:: Task to complete ::
Exact copies of all the records are the expected output.

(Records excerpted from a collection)
◆ ◆ ◆ ◆

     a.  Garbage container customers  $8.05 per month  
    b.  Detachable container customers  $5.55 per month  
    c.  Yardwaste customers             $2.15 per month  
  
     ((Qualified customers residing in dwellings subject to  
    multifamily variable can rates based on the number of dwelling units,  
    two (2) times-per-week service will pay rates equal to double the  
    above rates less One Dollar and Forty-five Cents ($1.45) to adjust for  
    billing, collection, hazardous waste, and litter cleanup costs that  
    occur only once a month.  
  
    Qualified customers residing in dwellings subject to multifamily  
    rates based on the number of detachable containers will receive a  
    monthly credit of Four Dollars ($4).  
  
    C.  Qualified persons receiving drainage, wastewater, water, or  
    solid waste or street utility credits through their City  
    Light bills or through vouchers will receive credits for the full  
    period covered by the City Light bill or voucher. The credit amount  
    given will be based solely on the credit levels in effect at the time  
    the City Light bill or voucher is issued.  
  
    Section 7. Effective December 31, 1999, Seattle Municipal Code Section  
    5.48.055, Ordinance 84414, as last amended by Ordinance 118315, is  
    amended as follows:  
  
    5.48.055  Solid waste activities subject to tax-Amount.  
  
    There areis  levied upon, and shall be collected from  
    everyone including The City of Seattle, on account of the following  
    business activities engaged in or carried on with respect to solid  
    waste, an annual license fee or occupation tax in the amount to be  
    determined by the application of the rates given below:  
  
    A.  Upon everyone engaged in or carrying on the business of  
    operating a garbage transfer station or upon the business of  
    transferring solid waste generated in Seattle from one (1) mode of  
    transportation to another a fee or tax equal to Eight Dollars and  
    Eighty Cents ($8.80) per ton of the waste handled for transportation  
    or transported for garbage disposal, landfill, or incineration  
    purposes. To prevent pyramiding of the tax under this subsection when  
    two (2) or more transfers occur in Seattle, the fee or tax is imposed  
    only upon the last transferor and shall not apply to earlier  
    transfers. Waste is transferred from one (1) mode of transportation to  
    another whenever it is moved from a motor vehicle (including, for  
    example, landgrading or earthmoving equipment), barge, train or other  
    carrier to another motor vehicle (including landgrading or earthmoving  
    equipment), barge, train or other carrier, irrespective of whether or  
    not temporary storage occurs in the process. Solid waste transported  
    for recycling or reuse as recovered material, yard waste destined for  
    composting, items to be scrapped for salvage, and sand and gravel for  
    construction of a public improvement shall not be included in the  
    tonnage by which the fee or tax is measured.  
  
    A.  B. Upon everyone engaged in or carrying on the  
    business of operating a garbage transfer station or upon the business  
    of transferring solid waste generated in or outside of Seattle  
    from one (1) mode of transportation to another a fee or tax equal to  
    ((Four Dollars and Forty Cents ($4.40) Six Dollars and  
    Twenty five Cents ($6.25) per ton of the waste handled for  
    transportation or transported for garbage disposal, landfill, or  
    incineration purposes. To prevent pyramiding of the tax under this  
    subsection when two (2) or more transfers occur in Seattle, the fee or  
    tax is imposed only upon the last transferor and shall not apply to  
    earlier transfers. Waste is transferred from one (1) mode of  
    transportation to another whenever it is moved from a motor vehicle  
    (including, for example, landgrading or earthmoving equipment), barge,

◆ ◆ ◆ ◆

:: Written reply ::
     a.  Garbage container customers  $8.05 per month  
    b.  Detachable container customers  $5.55 per month  
    c.  Yardwaste customers             $2.15 per month  
  
     ((Qualified customers residing in dwellings subject to  
    multifamily variable can rates based on the number of dwelling units,  
    two (2) times-per-week service will pay rates equal to double the  
    above rates less One Dollar and Forty-five Cents ($1.45) to adjust for  
    billing, collection, hazardous waste, and litter cleanup costs that  
    occur only once a month.  
  
    Qualified customers residing in dwellings subject to multifamily  
    rates based on the number of detachable containers will receive a  
    monthly credit of Four Dollars ($4).  
  
    C.  Qualified persons receiving drainage, wastewater, water, or  
    solid waste or street utility credits through their City  
    Light bills or through vouchers will receive credits for the full  
    period covered by the City Light bill or voucher. The credit amount  
    given will be based solely on the credit levels in effect at the time  
    the City Light bill or voucher is issued.  
  
    Section 7. Effective December 31, 1999, Seattle Municipal Code Section  
    5.48.055, Ordinance 84414, as last amended by Ordinance 118315, is  
    amended as follows:  
  
    5.48.055  Solid waste activities subject to tax-Amount.  
  
    There areis  levied upon, and shall be collected from  
    everyone including The City of Seattle, on account of the following  
    business activities engaged in or carried on with respect to solid  
    waste, an annual license fee or occupation tax in the amount to be  
    determined by the application of the rates given below:  
  
    A.  Upon everyone engaged in or carrying on the business of  
    operating a garbage transfer station or upon the business of  
    transferring solid waste generated in Seattle from one (1) mode of  
    transportation to another a fee or tax equal to Eight Dollars and  
    Eighty Cents ($8.80) per ton of the waste handled for transportation  
    or transported for garbage disposal, landfill, or incineration  
    purposes. To prevent pyramiding of the tax under this subsection when  
    two (2) or more transfers occur in Seattle, the fee or tax is imposed  
    only upon the last transferor and shall not apply to earlier  
    transfers. Waste is transferred from one (1) mode of transportation to  
    another whenever it is moved from a motor vehicle (including, for  
    example, landgrading or earthmoving equipment), barge, train or other  
    carrier to another motor vehicle (including landgrading or earthmoving  
    equipment), barge, train or other carrier, irrespective of whether or  
    not temporary storage occurs in the process. Solid waste transported  
    for recycling or reuse as recovered material, yard waste destined for  
    composting, items to be scrapped for salvage, and sand and gravel for  
    construction of a public improvement shall not be included in the  
    tonnage by which the fee or tax is measured.  
  
    A.  B. Upon everyone engaged in or carrying on the  
    business of operating a garbage transfer station or upon the business  
    of transferring solid waste generated in or outside of Seattle  
    from one (1) mode of transportation to another a fee or tax equal to  
    ((Four Dollars and Forty Cents ($4.40) Six Dollars and  
    Twenty five Cents ($6.25) per ton of the waste handled for  
    transportation or transported for garbage disposal, landfill, or  
    incineration purposes. To prevent pyramiding of the tax under this  
    subsection when two (2) or more transfers occur in Seattle, the fee or  
    tax is imposed only upon the last transferor and shall not apply to  
    earlier transfers. Waste is transferred from one (1) mode of  
    transportation to another whenever it is moved from a motor vehicle  
    (including, for example, landgrading or earthmoving equipment), barge,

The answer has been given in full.